Maryland Health Connection

Agency overview
- Formed: October 1, 2013; 12 years ago
- Jurisdiction: Health insurance marketplace for U.S. state of Maryland
- Agency executive: Michele Eberle, executive director;
- Website: marylandhealthconnection.gov/

= Maryland Health Connection =

Health insurance marketplace

The Maryland Health Connection (administered by the Maryland Health Benefit Exchange) is the health insurance marketplace in the U.S. state of Maryland, created in accordance with the Patient Protection and Affordable Care Act.

The marketplace is offered to individuals and families who are not covered through their employers. It allows enrollees to compare health insurance plans and provides those who qualify with access to tax credits. It also provides access to Medicaid enrollment for low-income Marylanders. Enrollment started on October 1, 2013. As of the 2019 calendar year, 156,963 people were enrolled in private health plans, 39,720 people were enrolled in stand-alone dental plans, and 1,076,175 people were enrolled in Medicaid through Maryland Health Connection.
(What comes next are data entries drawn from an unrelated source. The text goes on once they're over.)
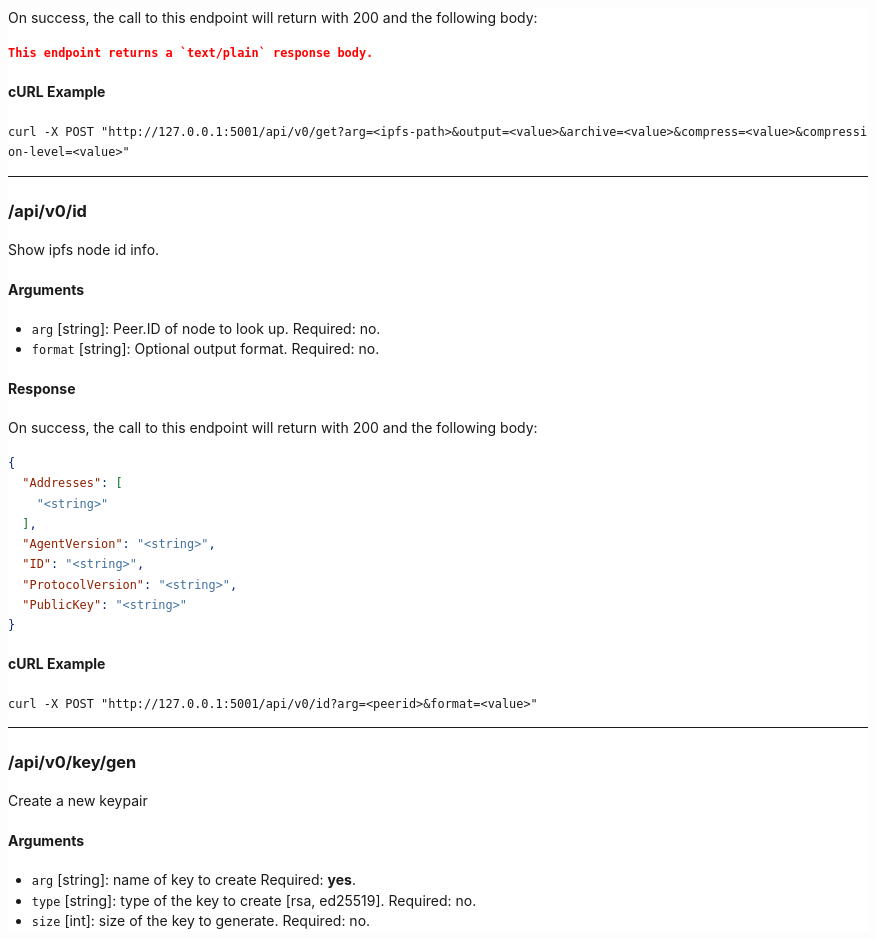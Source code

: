 On success, the call to this endpoint will return with 200 and the following body:

```json
This endpoint returns a `text/plain` response body.
```

#### cURL Example

`curl -X POST "http://127.0.0.1:5001/api/v0/get?arg=<ipfs-path>&output=<value>&archive=<value>&compress=<value>&compression-level=<value>"`

---

### /api/v0/id

Show ipfs node id info.


#### Arguments

- `arg` [string]: Peer.ID of node to look up. Required: no.
- `format` [string]: Optional output format. Required: no.


#### Response

On success, the call to this endpoint will return with 200 and the following body:

```json
{
  "Addresses": [
    "<string>"
  ],
  "AgentVersion": "<string>",
  "ID": "<string>",
  "ProtocolVersion": "<string>",
  "PublicKey": "<string>"
}

```

#### cURL Example

`curl -X POST "http://127.0.0.1:5001/api/v0/id?arg=<peerid>&format=<value>"`

---

### /api/v0/key/gen

Create a new keypair


#### Arguments

- `arg` [string]: name of key to create Required: **yes**.
- `type` [string]: type of the key to create [rsa, ed25519]. Required: no.
- `size` [int]: size of the key to generate. Required: no.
Maryland Health Connection opened two emergency special enrollment periods for Marylanders who needed health insurance during the COVID-19 pandemic in the United States. Maryland had the longest special enrollment period of all U.S. states in 2020. The first special enrollment period ran from March 16, 2020, until July 15, 2020, and more than 54,000 people enrolled in health coverage. The second special enrollment period was announced on August 7, 2020, and is intended to run until December 15, 2020.

==Staff==
Michele S. Eberle has been the executive director of the Maryland Health Benefit Exchange since 2017. Eberle was previously the exchange's chief operating officer since 2015.